Only Quinaday's musket was cocked. He would chance no premature shot that could turn the attack sour. After Quinaday fired, the others would strike with musket or tomahawk as they chose. If they were swift and merciless, the unsuspecting whites would have no chance to rally.
For the killing, the warriors had painted ferocious slashes of black soot on their faces. The markings could raise fears and confusions and so reduce resistance. They were enough for this simple plucking. At the Little Buffalo, where the task would be greater, serious painting with harsh colors would be right.
For the Little Buffalo, Quinaday planned a blackened head with vermilion at the eyes. Such a visage could turn a mind to stone.
With patience, the warriors waited. When they heard the first stirrings within the cabin, Quinaday's finger rose in warning, and even tiny motions were stilled.
Only the man stepped forth. Although he heard no other movement within the cabin, Quinaday waited, allowing the white to move from his doorway.
Soundlessly, Quinaday's musket swept into line. Only a leap from the white's ear, Quinaday could
not miss.
Quinaday yanked his trigger.

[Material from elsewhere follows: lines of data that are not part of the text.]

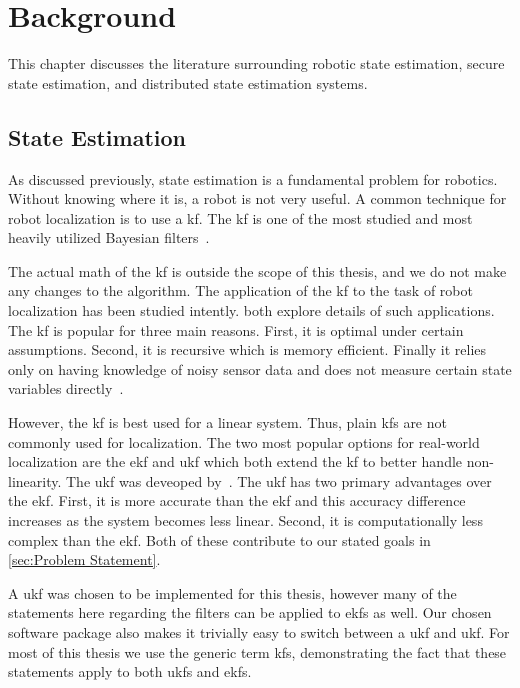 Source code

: \documentclass[thesis.tex]{subfile}
\begin{document}
\chapter{Background} \label{ch:Background}
This chapter discusses the literature surrounding robotic state estimation, secure state estimation, and distributed state estimation systems.

\section{State Estimation}
As discussed previously, state estimation is a fundamental problem for robotics. Without knowing where it is, a robot is not very useful. A common technique for robot localization is to use a \gls{kf}. The \gls{kf} is one of the most studied and most heavily utilized Bayesian filters~\cite[39-81]{ProbabilisticRobotics}. %

The actual math of the \gls{kf} is outside the scope of this thesis, and we do not make any changes to the algorithm. The application of the \gls{kf} to the task of robot localization has been studied intently. \textcite{Localization2003, Mohsin2014} both explore details of such applications. The \gls{kf} is popular for three main reasons. First, it is optimal under certain assumptions. Second, it is recursive which is memory efficient. Finally it relies only on having knowledge of noisy sensor data and does not measure certain state variables directly~\cite{Mohsin2014}.

However, the \gls{kf} is best used for a linear system. Thus, plain \glspl{kf} are not commonly used for localization. The two most popular options for real-world localization are the \gls{ekf} and \gls{ukf} which both extend the \gls{kf} to better handle non-linearity. The \gls{ukf} was deveoped by~\textcite{Julier1997}. The \gls{ukf} has two primary advantages over the \gls{ekf}. First, it is more accurate than the \gls{ekf} and this accuracy difference increases as the system becomes less linear. Second, it is computationally less complex than the \gls{ekf}. Both of these contribute to our stated goals in \cref{sec:Problem Statement}.

A \gls{ukf} was chosen to be implemented for this thesis, however many of the statements here regarding the filters can be applied to \glspl{ekf} as well. Our chosen software package also makes it trivially easy to switch between a \gls{ukf} and \gls{ukf}. For most of this thesis we use the generic term \glspl{kf}, demonstrating the fact that these statements apply to both \glspl{ukf} and \glspl{ekf}.
\end{document}
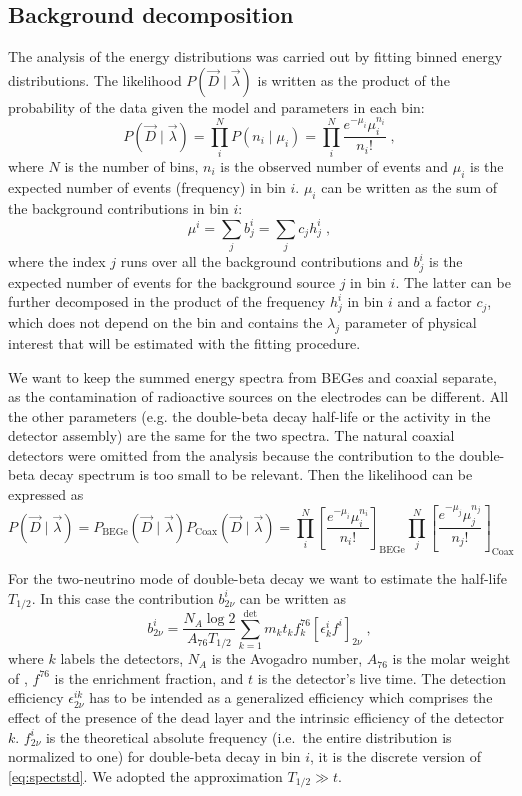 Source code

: \subsection{Background decomposition}
The analysis of the energy distributions was carried out by fitting binned energy distributions. The likelihood $P(\vec{D}\mid\vec{\lambda})$ is written as the product of the probability of the data given the model and parameters in each bin:
\[P(\vec{D}\mid\vec{\lambda})=\prod_i^{N}P(n_i\mid\mu_i)=\prod_i^N\frac{e^{-\mu_i}\mu_i^{n_i}}{n_i!}\;,\]
where $N$ is the number of bins, $n_i$ is the observed number of events and $\mu_i$ is the expected number of events (frequency) in bin $i$. $\mu_i$ can be written as the sum of the background contributions in bin $i$:
\[\mu^i=\sum_jb_j^i=\sum_j c_jh_j^i\;,\]
where the index $j$ runs over all the background contributions and $b_j^i$ is the expected number of events for the background source $j$ in bin $i$. The latter can be further decomposed in the product of the frequency $h_j^i$ in bin $i$ and a factor $c_j$, which does not depend on the bin and contains the $\lambda_j$ parameter of physical interest that will be estimated with the fitting procedure.

We want to keep the summed energy spectra from BEGes and coaxial separate, as the contamination of radioactive sources on the electrodes can be different. All the other parameters (e.g. the double-beta decay half-life or the  activity in the detector assembly) are the same for the two spectra. The natural coaxial detectors were omitted from the analysis because the contribution to the double-beta decay spectrum is too small to be relevant. Then the likelihood can be expressed as
\[P(\vec{D}\mid\vec{\lambda})=P_\text{BEGe}(\vec{D}\mid\vec{\lambda})P_\text{Coax}(\vec{D}\mid\vec{\lambda})=\prod_i^N\left[\frac{e^{-\mu_i}\mu_i^{n_i}}{n_i!}\right]_\text{BEGe}\prod_j^N\left[\frac{e^{-\mu_j}\mu_j^{n_j}}{n_j!}\right]_\text{Coax}\]

\marginnote{$2\nbb$} For the two-neutrino mode of double-beta decay we want to estimate the half-life $T_{1/2}$. In this case the contribution $b_{2\nu}^i$ can be written as
\[b_{2\nu}^i=\frac{N_A\log2}{A_{76}T_{1/2}}\sum_{k=1}^\text{det}m_kt_kf^{76}_k\left[\epsilon^i_kf^i\right]_{2\nu}\;,\]
where $k$ labels the detectors, $N_A$ is the Avogadro number, $A_{76}$ is the molar weight of , $f^{76}$ is the enrichment fraction, and $t$ is the detector's live time. The detection efficiency $\epsilon_{2\nu}^{ik}$ has to be intended as a generalized efficiency which comprises the effect of the presence of the dead layer and the intrinsic efficiency of the detector $k$. $f_{2\nu}^i$ is the theoretical absolute frequency (i.e.~the entire distribution is normalized to one) for double-beta decay in bin $i$, it is the discrete version of \ref{eq:spectstd}. We adopted the approximation $T_{1/2}\gg t$.

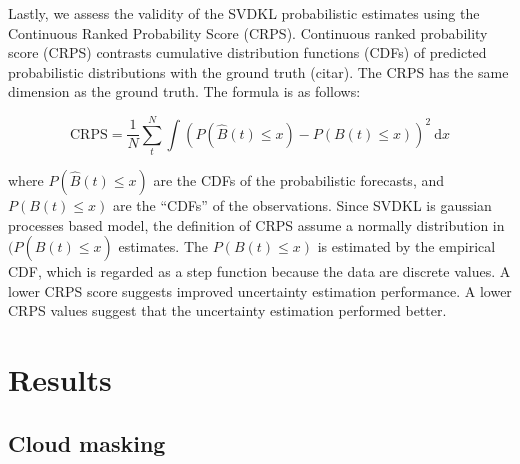 \documentclass[a4paper, nobind]{templates/cdethesis}
\begin{document}
Lastly, we assess the validity of the SVDKL probabilistic estimates using the Continuous Ranked Probability Score (CRPS). Continuous ranked probability score (CRPS) contrasts cumulative distribution functions (CDFs) of predicted probabilistic distributions with the ground truth (citar). The CRPS has the same dimension as the ground truth. The formula is as follows:

\begin{equation}
    \mathrm{CRPS}=\frac{1}{N} \sum_{t}^{N} \int(P(\widehat{B}(t) \leq x)-P(B(t) \leq x))^{2} \mathrm{~d} x
\end{equation}

where \(P(\widehat{B}(t) \leq x)\) are the CDFs of the probabilistic forecasts, and \(P(B(t) \leq x)\) are the ``CDFs'' of the observations. Since SVDKL is gaussian processes based model, the definition of CRPS assume a normally distribution in \((P(\widehat{B}(t) \leq x)\) estimates. The \(P(B(t) \leq x)\) is estimated by the empirical CDF, which is regarded as a step function because the data are discrete values. A lower CRPS score suggests improved uncertainty estimation performance. A lower CRPS values suggest that the uncertainty estimation performed better.

\hypertarget{results}{%
\section{Results}\label{results}}

\label{section:results}

\subsection{Cloud masking}
\end{document}
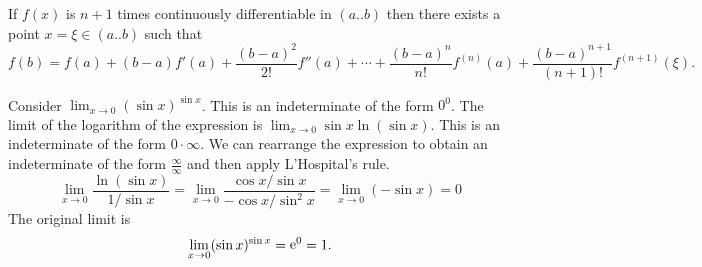 \begin{QuizSolution}
  \label{quiz solution taylor's theorem of the mean}
  If $f(x)$ is $n+1$ times continuously differentiable in $(a..b)$ 
  then there exists a point $x = \xi \in (a..b)$ such that
  \[
  f(b) = f(a) + (b-a) f'(a) + \frac{(b-a)^2}{2!} f''(a) + \cdots +
  \frac{(b-a)^n}{n!} f^{(n)}(a)
  + \frac{(b-a)^{n+1}}{(n+1)!} f^{(n+1)}(\xi).
  \]
\end{QuizSolution}


\begin{QuizSolution}
  \label{quiz solution lim sin sin}
  Consider $\lim_{x \to 0} (\sin x)^{\sin x}$.  This is an indeterminate of 
  the form $0^0$.  The limit of the logarithm of the expression is
  $\lim_{x \to 0} \sin x \ln( \sin x )$.
  This is an indeterminate of the form $0 \cdot \infty$.  We can rearrange
  the expression to obtain an indeterminate of the form $\frac{\infty}{\infty}$
  and then apply L'Hospital's rule.
  \[
  \lim_{x \to 0} \frac{\ln( \sin x )}{1/\sin x} 
  = \lim_{x \to 0} \frac{ \cos x / \sin x}{ -\cos x / \sin^2 x }
  = \lim_{x \to 0} (- \sin x)
  = 0
  \]
  The original limit is
  \[
  \lim_{x \to 0} (\sin x)^{\sin x} = \mathop{\mathrm{e}}\nolimits^0 = 1.
  \]
\end{QuizSolution}



\raggedbottom



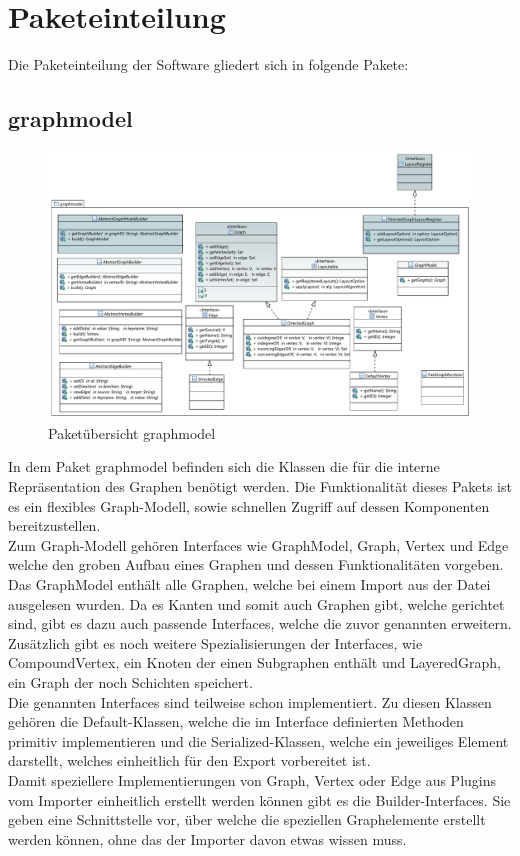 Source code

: \chapter{Paketeinteilung}
\label{ch:paketeinteilung}

Die Paketeinteilung der Software gliedert sich in folgende Pakete: %

\section{graphmodel}

\begin{figure}[hb]
  \centering
  \includegraphics[width=380pt]{resourcen/graphmodel.pdf}
  \caption{Paketübersicht graphmodel}
  \label{fig:packge_graphmodel}
\end{figure}

In dem Paket graphmodel befinden sich die Klassen die für die interne Repräsentation des Graphen benötigt werden. Die Funktionalität dieses Pakets ist es ein flexibles Graph-Modell, sowie schnellen Zugriff auf dessen Komponenten bereitzustellen.\\ 
Zum Graph-Modell gehören Interfaces wie GraphModel, Graph, Vertex und Edge welche den groben Aufbau eines Graphen und dessen Funktionalitäten vorgeben. Das GraphModel enthält alle Graphen, welche bei einem Import aus der Datei ausgelesen wurden. Da es Kanten und somit auch Graphen gibt, welche gerichtet sind, gibt es dazu auch passende Interfaces, welche die zuvor genannten erweitern. Zusätzlich gibt es noch weitere Spezialisierungen der Interfaces, wie CompoundVertex, ein Knoten der einen Subgraphen enthält und LayeredGraph, ein Graph der noch Schichten speichert.\\
Die genannten Interfaces sind teilweise schon implementiert. Zu diesen Klassen gehören die Default-Klassen, welche die im Interface definierten Methoden primitiv implementieren und die Serialized-Klassen, welche ein jeweiliges Element darstellt, welches einheitlich für den Export vorbereitet ist. \\
Damit speziellere Implementierungen von Graph, Vertex oder Edge aus Plugins vom Importer einheitlich erstellt werden können gibt es die Builder-Interfaces. Sie geben eine Schnittstelle vor, über welche die speziellen Graphelemente erstellt werden können, ohne das der Importer davon etwas wissen muss.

With the report, the white's skull exploded, and his dead body collapsed in a shapeless sprawl. Dust sifted from the porch roof.
Quinaday slid through his own powder smoke and was into the cabin straining to see in the windowless room. Behind him, muskets boomed as his warriors fired senselessly into the dead white's body. Then they were beside him, screeching fierce battle cries, and tomahawking dimly seen moving figures.
Like demons, the four Seneca slashed at anything that might live. Ignoring his companions' frenzies, Quinaday stepped again into the open, reloading his musket and examining the distant wood line. Quinaday's caution was only instinctive. The forest had been empty throughout the night. The Seneca would be undisturbed.
The warriors lurched into the brightening light. They flourished dripping scalps and dragged blankets and iron pots. One knelt beside the dead man and looked questioningly at Quinaday. The leader shrugged disinterest. The warrior quickly drew his blade around the white's skull and with a violent heave, jerked the scalp free. He held it high, screeching victory, and his companions joined in.
Quinaday reentered the cabin. Scalped bodies of the woman and children lay about. A good knife rested on a log table, and he hurled it through the door for his warriors' recovery. Little useful remained. Quinaday kicked still glowing fire coals onto the puncheon floor and threw straw bedding onto them. Flames licked and grew quickly.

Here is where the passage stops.